Content starts
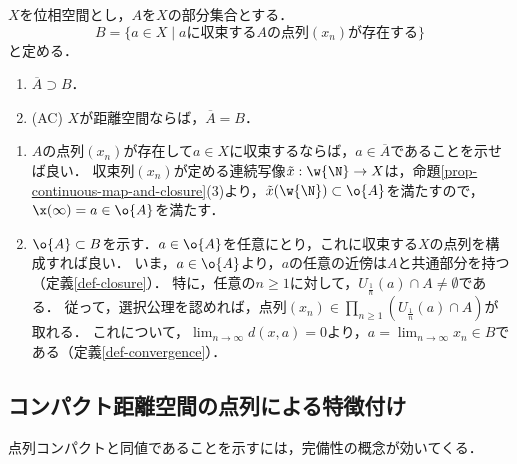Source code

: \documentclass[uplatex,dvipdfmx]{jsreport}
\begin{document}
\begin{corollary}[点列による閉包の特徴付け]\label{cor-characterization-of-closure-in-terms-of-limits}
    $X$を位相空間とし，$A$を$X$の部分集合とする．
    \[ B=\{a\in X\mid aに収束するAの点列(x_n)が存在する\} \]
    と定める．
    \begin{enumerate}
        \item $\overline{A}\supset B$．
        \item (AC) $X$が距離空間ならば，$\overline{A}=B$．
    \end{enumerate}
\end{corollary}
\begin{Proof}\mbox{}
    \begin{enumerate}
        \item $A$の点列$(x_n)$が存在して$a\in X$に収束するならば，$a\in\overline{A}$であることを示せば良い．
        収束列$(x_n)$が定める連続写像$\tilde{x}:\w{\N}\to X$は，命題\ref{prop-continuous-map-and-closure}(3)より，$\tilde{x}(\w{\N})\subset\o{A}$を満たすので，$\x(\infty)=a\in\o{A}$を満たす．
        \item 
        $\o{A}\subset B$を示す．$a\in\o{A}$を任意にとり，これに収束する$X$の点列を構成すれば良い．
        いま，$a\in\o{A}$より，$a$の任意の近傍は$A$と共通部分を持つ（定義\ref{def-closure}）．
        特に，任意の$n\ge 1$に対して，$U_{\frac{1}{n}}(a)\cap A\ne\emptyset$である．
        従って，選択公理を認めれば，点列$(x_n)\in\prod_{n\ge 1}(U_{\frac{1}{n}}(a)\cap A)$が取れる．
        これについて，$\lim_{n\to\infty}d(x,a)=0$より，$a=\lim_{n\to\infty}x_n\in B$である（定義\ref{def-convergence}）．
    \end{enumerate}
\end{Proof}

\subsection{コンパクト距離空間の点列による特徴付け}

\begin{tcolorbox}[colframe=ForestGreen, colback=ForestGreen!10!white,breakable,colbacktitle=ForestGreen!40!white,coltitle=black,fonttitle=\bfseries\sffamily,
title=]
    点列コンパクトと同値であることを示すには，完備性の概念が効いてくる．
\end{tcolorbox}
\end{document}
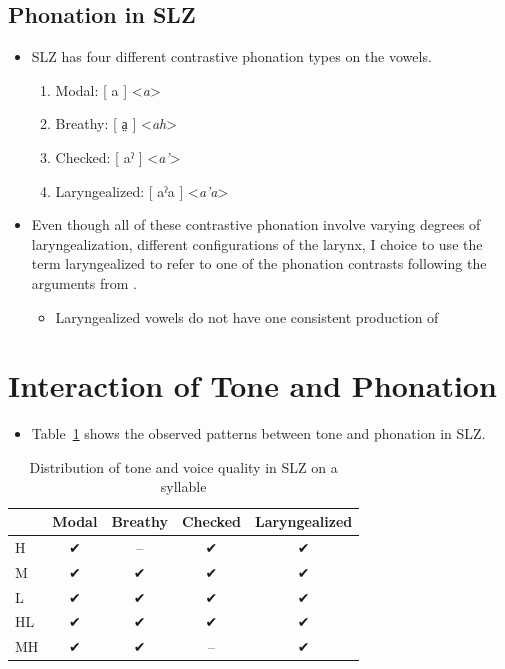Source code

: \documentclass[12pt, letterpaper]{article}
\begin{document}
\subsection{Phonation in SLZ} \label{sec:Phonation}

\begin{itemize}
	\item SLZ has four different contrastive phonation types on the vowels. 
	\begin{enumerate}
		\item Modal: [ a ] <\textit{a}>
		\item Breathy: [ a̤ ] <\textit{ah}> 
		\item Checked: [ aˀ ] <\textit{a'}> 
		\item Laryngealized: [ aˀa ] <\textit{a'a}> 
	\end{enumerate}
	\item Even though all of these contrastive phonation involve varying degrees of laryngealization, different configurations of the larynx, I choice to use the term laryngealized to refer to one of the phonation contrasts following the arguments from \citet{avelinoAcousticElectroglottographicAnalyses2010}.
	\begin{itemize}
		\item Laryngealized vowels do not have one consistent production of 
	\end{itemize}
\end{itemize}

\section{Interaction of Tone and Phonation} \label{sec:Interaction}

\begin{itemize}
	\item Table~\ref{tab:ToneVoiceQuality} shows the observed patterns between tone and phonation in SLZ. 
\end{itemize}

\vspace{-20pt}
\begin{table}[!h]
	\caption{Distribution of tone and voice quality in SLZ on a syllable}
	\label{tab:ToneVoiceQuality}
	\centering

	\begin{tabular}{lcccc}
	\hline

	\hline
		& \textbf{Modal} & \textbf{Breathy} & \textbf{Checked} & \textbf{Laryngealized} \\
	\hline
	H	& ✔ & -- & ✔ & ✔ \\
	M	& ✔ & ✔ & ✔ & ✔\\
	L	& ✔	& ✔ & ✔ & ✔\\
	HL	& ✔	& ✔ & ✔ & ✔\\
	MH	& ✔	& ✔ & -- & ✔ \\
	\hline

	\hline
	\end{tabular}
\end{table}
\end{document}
Content ends
Content starts
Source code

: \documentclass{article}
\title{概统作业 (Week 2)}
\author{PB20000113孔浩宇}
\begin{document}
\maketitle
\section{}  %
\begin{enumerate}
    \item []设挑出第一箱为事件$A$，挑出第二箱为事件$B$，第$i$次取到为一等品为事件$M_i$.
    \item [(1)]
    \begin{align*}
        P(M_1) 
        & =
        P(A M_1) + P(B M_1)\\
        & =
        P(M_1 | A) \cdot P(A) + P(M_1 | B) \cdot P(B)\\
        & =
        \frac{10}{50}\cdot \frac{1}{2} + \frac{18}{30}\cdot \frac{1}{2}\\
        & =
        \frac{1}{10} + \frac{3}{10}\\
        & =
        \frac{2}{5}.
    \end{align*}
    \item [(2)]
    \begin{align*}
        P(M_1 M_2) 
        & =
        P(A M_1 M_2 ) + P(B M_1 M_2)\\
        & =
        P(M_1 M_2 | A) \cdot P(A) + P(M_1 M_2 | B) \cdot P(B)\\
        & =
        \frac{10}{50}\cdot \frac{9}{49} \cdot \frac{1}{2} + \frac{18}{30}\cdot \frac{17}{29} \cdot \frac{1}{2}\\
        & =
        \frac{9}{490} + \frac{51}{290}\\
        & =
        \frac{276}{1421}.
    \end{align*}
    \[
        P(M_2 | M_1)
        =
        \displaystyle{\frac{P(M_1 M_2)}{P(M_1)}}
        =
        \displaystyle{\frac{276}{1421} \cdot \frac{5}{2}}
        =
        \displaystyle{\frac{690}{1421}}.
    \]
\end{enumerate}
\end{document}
Content ends
Content starts
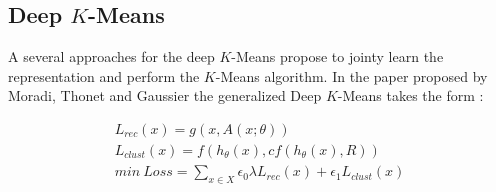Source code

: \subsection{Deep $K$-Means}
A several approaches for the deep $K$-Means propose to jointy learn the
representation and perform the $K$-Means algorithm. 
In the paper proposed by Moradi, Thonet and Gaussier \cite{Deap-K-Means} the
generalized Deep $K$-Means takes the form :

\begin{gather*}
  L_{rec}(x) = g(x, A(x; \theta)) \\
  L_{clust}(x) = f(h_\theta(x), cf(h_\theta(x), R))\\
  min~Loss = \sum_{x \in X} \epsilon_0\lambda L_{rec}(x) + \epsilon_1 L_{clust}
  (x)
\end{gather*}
Content ends
» **Problem to solve**
The count alone is needed: how many lines of these entries contain the word "displaystyle"?

» **Response**
3